Monday, May 16, 2011

What Impacts Your Credit Score?

While a credit score doesn't define you as a person, it does give lenders an idea of how risky it is to offer you credit. If you establish and maintain a high credit score, you typically have access to more desirable loan offers, saving yourself money in the long run. To increase your chances of building a good credit score, acquaint yourself with the elements of your credit history that impact this three-digit number. Several credit scores exist, but most lenders use your FICO credit score to determine your creditworthiness.

Payment History

    One thing that weighs most heavily on your credit score is your payment history. When tabulating your FICO score, 35 percent of the score is based upon how well you service your debts. If you are often late on payments, your score will be damaged. The impact of each late payment is not the same, however, because a number of other factors affect this score.

Current Balances

    The amount of money you owe on your credit cards or on your mortgage and other loans also has an impact on your credit score. About 30 percent of your score is determined by your current balance. Your credit utilization ratio -- which measures the amount of debt you carry relative to your credit limit -- is part of this category. If you have a high credit utilization ratio -- in other words, if your balances are close to the credit limit -- it reflect negatively on you as a borrower and hurts your credit score.

History Length

    The further back your credit history dates, the better your credit score. History length accounts for 15 percent of your credit score. The inclusion of this element is intended to reward those who have maintained a positive credit history over many years by recognizing their consistently strong payment record.

Amount of New Credit

    Establishing new credit, while vital to building credit history, temporarily has a negative impact on your credit score. This element makes up 10 percent of your total credit score.
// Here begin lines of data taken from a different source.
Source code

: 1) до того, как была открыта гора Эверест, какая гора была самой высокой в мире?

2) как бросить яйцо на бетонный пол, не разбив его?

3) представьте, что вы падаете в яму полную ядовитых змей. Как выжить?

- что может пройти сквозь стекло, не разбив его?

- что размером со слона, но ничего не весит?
If you go through a period in which you open many new credit cards or take out a number of loans, your credit score probably will drop, as this may be a sign you are overextended, which is worrisome for lenders.

Type of Credit

    Not all types of credit are created equal. Having an excessive amount of revolving credit, such as credit cards, can negatively impact your credit score. Having a mix of revolving credit and installment loans (such as a mortgage or car loan) helps your credit score the most, because it shows lenders you can manage different types of credit. This element makes up 10 percent of your total credit score.